== Records ==
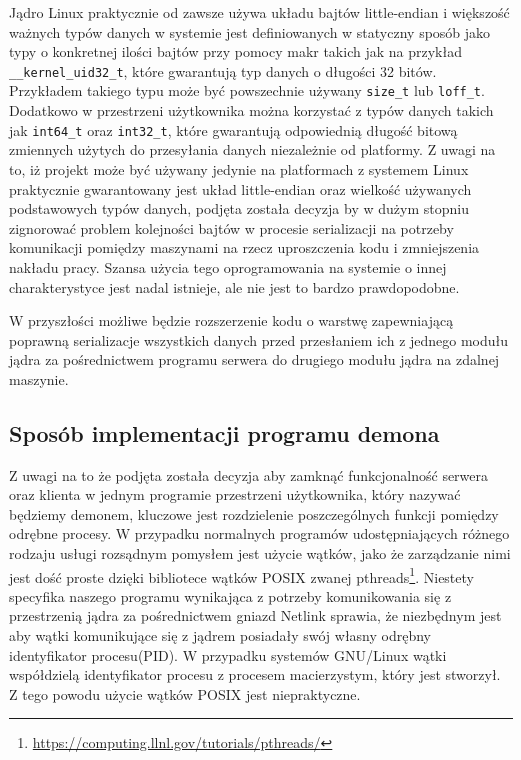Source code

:\documentclass[11pt]{scrartcl}
\begin{document}
Jądro Linux praktycznie od zawsze używa układu bajtów little-endian i większość ważnych typów danych w systemie jest definiowanych w statyczny sposób jako typy o konkretnej ilości bajtów przy pomocy makr takich jak na przykład \texttt{\_\_kernel\_uid32\_t}, które gwarantują typ danych o długości 32 bitów. Przykładem takiego typu może być powszechnie używany \texttt{size\_t} lub \texttt{loff\_t}. Dodatkowo w przestrzeni użytkownika można korzystać z typów danych takich jak \texttt{int64\_t} oraz \texttt{int32\_t}, które gwarantują odpowiednią długość bitową zmiennych użytych do przesyłania danych niezależnie od platformy. Z uwagi na to, iż projekt może być używany jedynie na platformach z systemem Linux praktycznie gwarantowany jest układ little-endian oraz wielkość używanych podstawowych typów danych, podjęta została decyzja by w dużym stopniu zignorować problem kolejności bajtów w procesie serializacji na potrzeby komunikacji pomiędzy maszynami na rzecz uproszczenia kodu i zmniejszenia nakładu pracy. Szansa użycia tego oprogramowania na systemie o innej charakterystyce jest nadal istnieje, ale nie jest to bardzo prawdopodobne.

W przyszłości możliwe będzie rozszerzenie kodu o warstwę zapewniającą poprawną serializacje wszystkich danych przed przesłaniem ich z jednego modułu jądra za pośrednictwem programu serwera do drugiego modułu jądra na zdalnej maszynie.

\subsection{Sposób implementacji programu demona}
\label{daemonimplementation}

Z uwagi na to że podjęta została decyzja aby zamknąć funkcjonalność serwera oraz klienta w jednym programie przestrzeni użytkownika, który nazywać będziemy demonem, kluczowe jest rozdzielenie poszczególnych funkcji pomiędzy odrębne procesy. W przypadku normalnych programów udostępniających różnego rodzaju usługi rozsądnym pomysłem jest użycie wątków, jako że zarządzanie nimi jest dość proste dzięki bibliotece wątków POSIX zwanej pthreads\footnote{\url{https://computing.llnl.gov/tutorials/pthreads/}}. Niestety specyfika naszego programu wynikająca z potrzeby komunikowania się z przestrzenią jądra za pośrednictwem gniazd Netlink sprawia, że niezbędnym jest aby wątki komunikujące się z jądrem posiadały swój własny odrębny identyfikator procesu(PID). W przypadku systemów GNU/Linux wątki współdzielą identyfikator procesu z procesem macierzystym, który jest stworzył. Z tego powodu użycie wątków POSIX jest niepraktyczne.
\end{document}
===
Description of the task:
The records above should be returned exactly; no image belongs in the copy.

Task result:
Source code

:\documentclass[11pt]{scrartcl}
\begin{document}
Jądro Linux praktycznie od zawsze używa układu bajtów little-endian i większość ważnych typów danych w systemie jest definiowanych w statyczny sposób jako typy o konkretnej ilości bajtów przy pomocy makr takich jak na przykład \texttt{\_\_kernel\_uid32\_t}, które gwarantują typ danych o długości 32 bitów. Przykładem takiego typu może być powszechnie używany \texttt{size\_t} lub \texttt{loff\_t}. Dodatkowo w przestrzeni użytkownika można korzystać z typów danych takich jak \texttt{int64\_t} oraz \texttt{int32\_t}, które gwarantują odpowiednią długość bitową zmiennych użytych do przesyłania danych niezależnie od platformy. Z uwagi na to, iż projekt może być używany jedynie na platformach z systemem Linux praktycznie gwarantowany jest układ little-endian oraz wielkość używanych podstawowych typów danych, podjęta została decyzja by w dużym stopniu zignorować problem kolejności bajtów w procesie serializacji na potrzeby komunikacji pomiędzy maszynami na rzecz uproszczenia kodu i zmniejszenia nakładu pracy. Szansa użycia tego oprogramowania na systemie o innej charakterystyce jest nadal istnieje, ale nie jest to bardzo prawdopodobne.

W przyszłości możliwe będzie rozszerzenie kodu o warstwę zapewniającą poprawną serializacje wszystkich danych przed przesłaniem ich z jednego modułu jądra za pośrednictwem programu serwera do drugiego modułu jądra na zdalnej maszynie.

\subsection{Sposób implementacji programu demona}
\label{daemonimplementation}

Z uwagi na to że podjęta została decyzja aby zamknąć funkcjonalność serwera oraz klienta w jednym programie przestrzeni użytkownika, który nazywać będziemy demonem, kluczowe jest rozdzielenie poszczególnych funkcji pomiędzy odrębne procesy. W przypadku normalnych programów udostępniających różnego rodzaju usługi rozsądnym pomysłem jest użycie wątków, jako że zarządzanie nimi jest dość proste dzięki bibliotece wątków POSIX zwanej pthreads\footnote{\url{https://computing.llnl.gov/tutorials/pthreads/}}. Niestety specyfika naszego programu wynikająca z potrzeby komunikowania się z przestrzenią jądra za pośrednictwem gniazd Netlink sprawia, że niezbędnym jest aby wątki komunikujące się z jądrem posiadały swój własny odrębny identyfikator procesu(PID). W przypadku systemów GNU/Linux wątki współdzielą identyfikator procesu z procesem macierzystym, który jest stworzył. Z tego powodu użycie wątków POSIX jest niepraktyczne.
\end{document}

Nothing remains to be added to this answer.